I do hope he plays his own game, and emphasizes things like fiscal responsibility, a strict tightening of SEC enforcement on corporate malfeasance, and issues that truly effect the everyday citizen. Not that he is in any way advocating such a step....
I would really like to see a huge increase in the tax rate for the top few percent of earners. I see the consolidation of wealth as the single greatest threat to our democracy.
eric at March 12, 2004 3:54 PM
I see religious fundamentalists as the greatest threat to our democracy.
I think Kerry thinks whatever he thinks will go over best. I like what Mickey Kaus calls him -- a pandescender (combination of pander and condescend).
Amy Alkon at March 12, 2004 4:06 PM
"Now Stern pounds him every day[...]"
Oh.
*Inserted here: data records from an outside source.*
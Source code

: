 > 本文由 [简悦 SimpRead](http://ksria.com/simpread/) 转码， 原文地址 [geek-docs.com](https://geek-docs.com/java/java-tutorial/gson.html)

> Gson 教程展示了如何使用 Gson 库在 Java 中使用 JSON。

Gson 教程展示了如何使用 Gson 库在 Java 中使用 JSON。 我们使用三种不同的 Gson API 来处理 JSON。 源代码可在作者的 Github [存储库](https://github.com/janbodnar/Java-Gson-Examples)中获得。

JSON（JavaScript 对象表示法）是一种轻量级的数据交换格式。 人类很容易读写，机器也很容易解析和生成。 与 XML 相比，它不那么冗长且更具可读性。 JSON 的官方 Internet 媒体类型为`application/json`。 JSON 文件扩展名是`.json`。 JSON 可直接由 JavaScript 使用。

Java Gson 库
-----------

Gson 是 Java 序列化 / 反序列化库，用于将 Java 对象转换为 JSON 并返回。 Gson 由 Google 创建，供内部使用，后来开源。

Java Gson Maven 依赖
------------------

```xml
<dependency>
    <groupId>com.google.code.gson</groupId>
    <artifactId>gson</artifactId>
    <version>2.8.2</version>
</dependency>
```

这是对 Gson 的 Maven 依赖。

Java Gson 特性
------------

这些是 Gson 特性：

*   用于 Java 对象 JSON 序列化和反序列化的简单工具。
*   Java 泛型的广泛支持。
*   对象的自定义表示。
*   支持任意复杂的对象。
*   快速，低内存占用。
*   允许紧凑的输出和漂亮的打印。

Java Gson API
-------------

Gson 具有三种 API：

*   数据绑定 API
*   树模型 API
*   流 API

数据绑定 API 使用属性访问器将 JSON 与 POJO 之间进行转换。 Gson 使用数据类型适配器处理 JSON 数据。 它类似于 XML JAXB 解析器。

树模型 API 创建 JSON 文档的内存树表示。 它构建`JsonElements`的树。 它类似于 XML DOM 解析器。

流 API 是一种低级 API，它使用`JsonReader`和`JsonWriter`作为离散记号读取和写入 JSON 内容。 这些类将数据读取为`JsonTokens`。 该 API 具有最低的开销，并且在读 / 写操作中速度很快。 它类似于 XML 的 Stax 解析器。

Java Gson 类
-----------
Not pretty.
Lena at March 12, 2004 4:17 PM
And what we currently have is a fundamentalist with unlimited wealth- I'm gettin the hell outta here!
It's martini time.
eric at March 12, 2004 5:00 PM
what's gained by attacking kerry? so the guy ain't perfect. so he has to play the same game bush did when he got elected: be vague about what he really believes so he alienates no one. bush did it and then turned a hard right and look at the mess we're in. if kerry acts like a centrist and then goes hard left, bravo. too bad one has to prevaricate and obscure to get elected but that's the way it is in these great united states. i'd rather have a crook with a heart in office than a crook without one.
i think this whole complaint about politicians changing their views on issues is bullshit. our expectations and standards are unreal and thats why we end up with the cretins we have in office. views change. people evolve. kerry may not be homo perfectionus, but give the guy a break. it's fun to be clever, like kaus, but the prospect of four more years of bush is scary.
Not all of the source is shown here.